For copper plating, the substrate is attached to the cathode (negative electrode) in the centre of the container and pieces of pure copper form the two anodes (positive electrode). The electrolyte (solution in which electrodes are inserted in) is made up of copper sulphate.

At the anode:

Cu —–> Cu²⁺ + 2e^–

The copper piece attached to the anode oxidises (loses electrons) due to the potential difference applied. The Cu ions then move into the solution, and the electrons lost flow from the anode towards the cathode.

At the cathode:

Cu²⁺ + 2e^– —–> Cu

The copper ions get deposited at the cathode where they gain electrons (which have travelled from the cathode), to form Cu atoms.

The image below shows the process in action. As you can see, the electrolyte is continuously stirred to ensure the concentration of copper ions throughout the solution remains constant, which in turn helps ensure that copper is evenly electroplated over the substrate.

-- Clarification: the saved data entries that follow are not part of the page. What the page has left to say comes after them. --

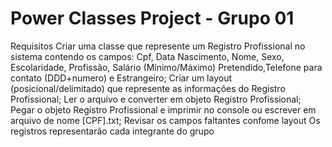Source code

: # Power Classes Project - Grupo 01

Requisitos
Criar uma classe que represente um Registro Profissional no sistema contendo os campos: Cpf, Data Nascimento, Nome, Sexo, Escolaridade, Profissão, Salário (Mínimo/Máximo) Pretendido,Telefone para contato (DDD+numero) e Estrangeiro;
Criar um layout (posicional/delimitado) que represente as informações do Registro Profissional;
Ler o arquivo e converter em objeto Registro Profissional;
Pegar o objeto Registro Profissional e imprimir no console ou escrever em arquivo de nome [CPF].txt;
Revisar os campos faltantes confome layout
Os registros representarão cada integrante do grupo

Electroplating with gold involves an inert anode, i.e., one that does not take part in the reaction. As a result, a non-reactive metal needs to be used for the anode, which in this case is either Platinum or Graphite. The electrolyte contains the gold ions that move toward the cathode, i.e., toward the substrate. In this case, the electrolyte used is complex salt ion gold cyanide {Au (CN)₂}^-1 dissolved in water. The process can be represented as follows:

At the anode:  

 4H₂0 —-> 4 H⁺¹ + 2 O₂ + 4 e^–

The water molecules move towards the inert anode, where the oxygen oxidises (loses electrons) to form oxygen molecules and the hydrogen becomes ions. The 4 electron lost then flow towards the anode.

At the cathode:   

4(Au (CN)₂)^-1 + 4 e^–  ——-> 4 Au + 8 CN^-1

The negatively charged gold cyanide molecules move towards the cathode where the gain 4 electrons (which have travelled from the cathode), to form gold atoms and cyanide ions. The gold atoms get deposited onto the surface and the cyanide ions go back into solution.